→ **Record excerpts**:
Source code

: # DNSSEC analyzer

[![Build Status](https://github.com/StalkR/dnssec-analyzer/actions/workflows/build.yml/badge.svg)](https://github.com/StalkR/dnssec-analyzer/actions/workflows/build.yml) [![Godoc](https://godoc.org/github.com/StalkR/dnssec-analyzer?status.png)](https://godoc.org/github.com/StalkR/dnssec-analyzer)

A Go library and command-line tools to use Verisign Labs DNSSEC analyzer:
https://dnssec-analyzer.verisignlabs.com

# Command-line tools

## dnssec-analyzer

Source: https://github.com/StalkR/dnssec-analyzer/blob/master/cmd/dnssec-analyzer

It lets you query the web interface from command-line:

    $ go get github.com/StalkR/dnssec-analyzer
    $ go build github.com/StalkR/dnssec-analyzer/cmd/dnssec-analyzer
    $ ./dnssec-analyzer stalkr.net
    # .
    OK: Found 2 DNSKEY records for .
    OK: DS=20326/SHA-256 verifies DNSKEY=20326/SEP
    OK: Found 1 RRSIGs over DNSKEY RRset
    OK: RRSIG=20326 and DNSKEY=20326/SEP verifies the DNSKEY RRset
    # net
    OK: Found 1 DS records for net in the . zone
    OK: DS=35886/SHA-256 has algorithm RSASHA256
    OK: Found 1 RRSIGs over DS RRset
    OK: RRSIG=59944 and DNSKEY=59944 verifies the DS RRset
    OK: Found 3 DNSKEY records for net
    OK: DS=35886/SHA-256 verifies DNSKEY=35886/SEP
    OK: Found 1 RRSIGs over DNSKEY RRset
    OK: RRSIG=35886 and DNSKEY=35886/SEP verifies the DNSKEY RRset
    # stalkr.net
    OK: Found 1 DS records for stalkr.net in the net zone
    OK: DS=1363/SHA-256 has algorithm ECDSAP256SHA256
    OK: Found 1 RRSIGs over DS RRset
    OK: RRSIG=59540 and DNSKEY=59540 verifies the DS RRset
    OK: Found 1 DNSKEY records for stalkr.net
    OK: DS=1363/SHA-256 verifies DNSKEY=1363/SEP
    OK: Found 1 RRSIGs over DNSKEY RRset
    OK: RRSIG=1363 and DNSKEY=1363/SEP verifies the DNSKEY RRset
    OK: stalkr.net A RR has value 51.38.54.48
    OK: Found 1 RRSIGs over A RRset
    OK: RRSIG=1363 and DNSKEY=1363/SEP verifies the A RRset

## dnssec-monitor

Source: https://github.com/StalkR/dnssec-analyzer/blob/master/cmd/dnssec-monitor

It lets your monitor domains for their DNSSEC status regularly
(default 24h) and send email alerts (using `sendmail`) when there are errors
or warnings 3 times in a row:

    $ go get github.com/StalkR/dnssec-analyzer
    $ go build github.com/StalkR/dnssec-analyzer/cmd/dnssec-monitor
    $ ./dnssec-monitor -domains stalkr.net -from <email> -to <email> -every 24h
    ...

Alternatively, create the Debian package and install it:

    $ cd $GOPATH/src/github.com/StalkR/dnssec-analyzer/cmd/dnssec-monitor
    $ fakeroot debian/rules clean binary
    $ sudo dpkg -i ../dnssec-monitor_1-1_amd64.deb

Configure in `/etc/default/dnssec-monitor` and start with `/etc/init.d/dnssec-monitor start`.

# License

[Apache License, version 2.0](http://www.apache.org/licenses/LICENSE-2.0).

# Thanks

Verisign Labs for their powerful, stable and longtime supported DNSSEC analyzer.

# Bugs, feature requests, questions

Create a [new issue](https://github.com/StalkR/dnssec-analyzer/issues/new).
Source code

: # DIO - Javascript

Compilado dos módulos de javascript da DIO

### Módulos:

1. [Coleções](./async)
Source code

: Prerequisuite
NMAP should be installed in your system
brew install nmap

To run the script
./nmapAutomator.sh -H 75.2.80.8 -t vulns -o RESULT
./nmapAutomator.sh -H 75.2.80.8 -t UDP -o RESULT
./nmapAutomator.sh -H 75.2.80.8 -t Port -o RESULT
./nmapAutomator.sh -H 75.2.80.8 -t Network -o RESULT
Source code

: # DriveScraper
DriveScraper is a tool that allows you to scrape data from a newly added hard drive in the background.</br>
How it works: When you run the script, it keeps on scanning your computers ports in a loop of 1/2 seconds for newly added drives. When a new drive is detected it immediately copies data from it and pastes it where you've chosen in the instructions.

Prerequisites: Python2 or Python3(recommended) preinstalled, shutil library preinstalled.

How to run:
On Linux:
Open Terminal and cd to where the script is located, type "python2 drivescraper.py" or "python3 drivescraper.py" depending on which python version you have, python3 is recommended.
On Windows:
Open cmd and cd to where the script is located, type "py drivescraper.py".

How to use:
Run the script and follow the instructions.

→ **Work to complete**: Return only the stretch of the material above from the line holding "and start with" through the line holding "brew install nmap", copied exactly.

→ **Solution**:
Configure in `/etc/default/dnssec-monitor` and start with `/etc/init.d/dnssec-monitor start`.

# License

[Apache License, version 2.0](http://www.apache.org/licenses/LICENSE-2.0).

# Thanks

Verisign Labs for their powerful, stable and longtime supported DNSSEC analyzer.

# Bugs, feature requests, questions

Create a [new issue](https://github.com/StalkR/dnssec-analyzer/issues/new).
Source code

: # DIO - Javascript

Compilado dos módulos de javascript da DIO

### Módulos:

1. [Coleções](./async)
Source code

: Prerequisuite
NMAP should be installed in your system
brew install nmap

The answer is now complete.